* [What you should do]: What is needed is an exact copy of the line where "Core NestJS functionality" appears plus every later line in the material.
*** Block opens ***
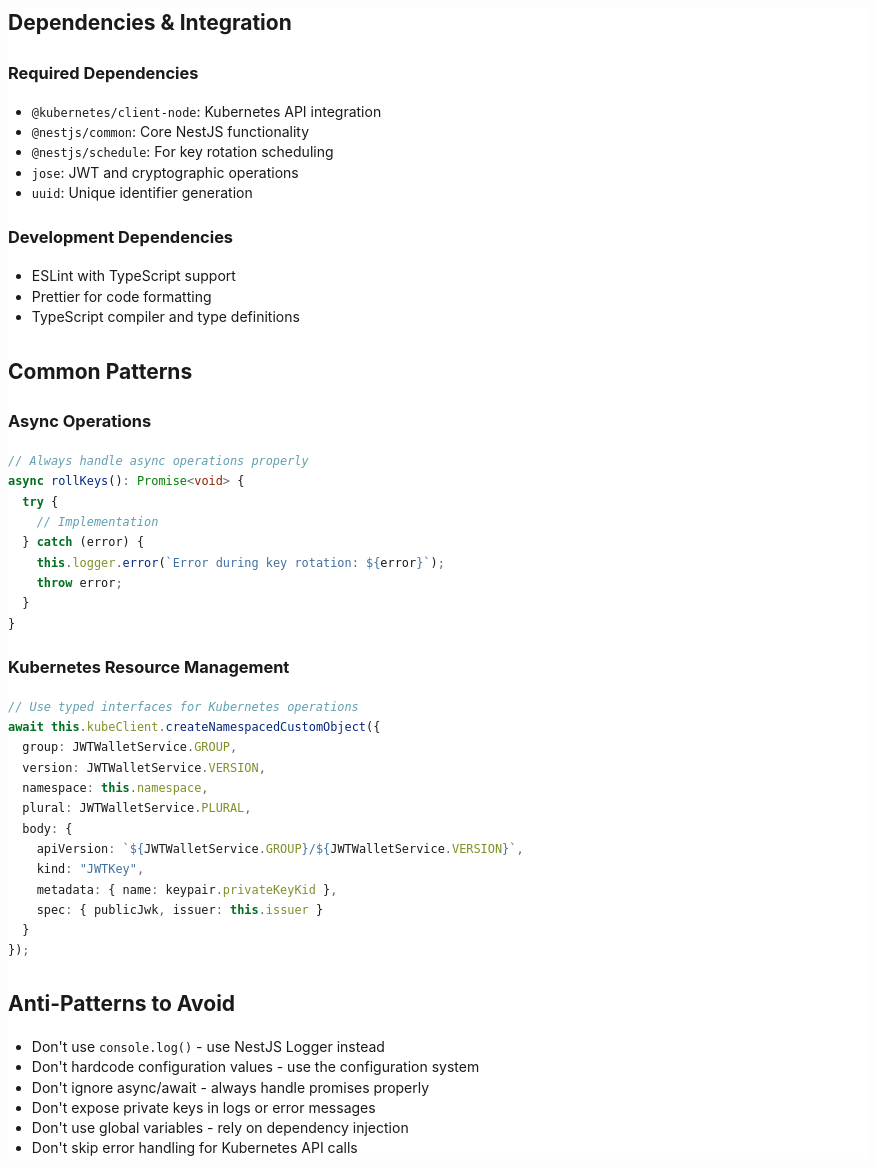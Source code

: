 ## Dependencies & Integration

### Required Dependencies
- `@kubernetes/client-node`: Kubernetes API integration
- `@nestjs/common`: Core NestJS functionality
- `@nestjs/schedule`: For key rotation scheduling
- `jose`: JWT and cryptographic operations
- `uuid`: Unique identifier generation

### Development Dependencies
- ESLint with TypeScript support
- Prettier for code formatting
- TypeScript compiler and type definitions

## Common Patterns

### Async Operations
```typescript
// Always handle async operations properly
async rollKeys(): Promise<void> {
  try {
    // Implementation
  } catch (error) {
    this.logger.error(`Error during key rotation: ${error}`);
    throw error;
  }
}
```

### Kubernetes Resource Management
```typescript
// Use typed interfaces for Kubernetes operations
await this.kubeClient.createNamespacedCustomObject({
  group: JWTWalletService.GROUP,
  version: JWTWalletService.VERSION,
  namespace: this.namespace,
  plural: JWTWalletService.PLURAL,
  body: {
    apiVersion: `${JWTWalletService.GROUP}/${JWTWalletService.VERSION}`,
    kind: "JWTKey",
    metadata: { name: keypair.privateKeyKid },
    spec: { publicJwk, issuer: this.issuer }
  }
});
```

## Anti-Patterns to Avoid

- Don't use `console.log()` - use NestJS Logger instead
- Don't hardcode configuration values - use the configuration system
- Don't ignore async/await - always handle promises properly
- Don't expose private keys in logs or error messages
- Don't use global variables - rely on dependency injection
- Don't skip error handling for Kubernetes API calls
*** Block closes ***
* [Written response]:
- `@nestjs/common`: Core NestJS functionality
- `@nestjs/schedule`: For key rotation scheduling
- `jose`: JWT and cryptographic operations
- `uuid`: Unique identifier generation

### Development Dependencies
- ESLint with TypeScript support
- Prettier for code formatting
- TypeScript compiler and type definitions

## Common Patterns

### Async Operations
```typescript
// Always handle async operations properly
async rollKeys(): Promise<void> {
  try {
    // Implementation
  } catch (error) {
    this.logger.error(`Error during key rotation: ${error}`);
    throw error;
  }
}
```

### Kubernetes Resource Management
```typescript
// Use typed interfaces for Kubernetes operations
await this.kubeClient.createNamespacedCustomObject({
  group: JWTWalletService.GROUP,
  version: JWTWalletService.VERSION,
  namespace: this.namespace,
  plural: JWTWalletService.PLURAL,
  body: {
    apiVersion: `${JWTWalletService.GROUP}/${JWTWalletService.VERSION}`,
    kind: "JWTKey",
    metadata: { name: keypair.privateKeyKid },
    spec: { publicJwk, issuer: this.issuer }
  }
});
```

## Anti-Patterns to Avoid

- Don't use `console.log()` - use NestJS Logger instead
- Don't hardcode configuration values - use the configuration system
- Don't ignore async/await - always handle promises properly
- Don't expose private keys in logs or error messages
- Don't use global variables - rely on dependency injection
- Don't skip error handling for Kubernetes API calls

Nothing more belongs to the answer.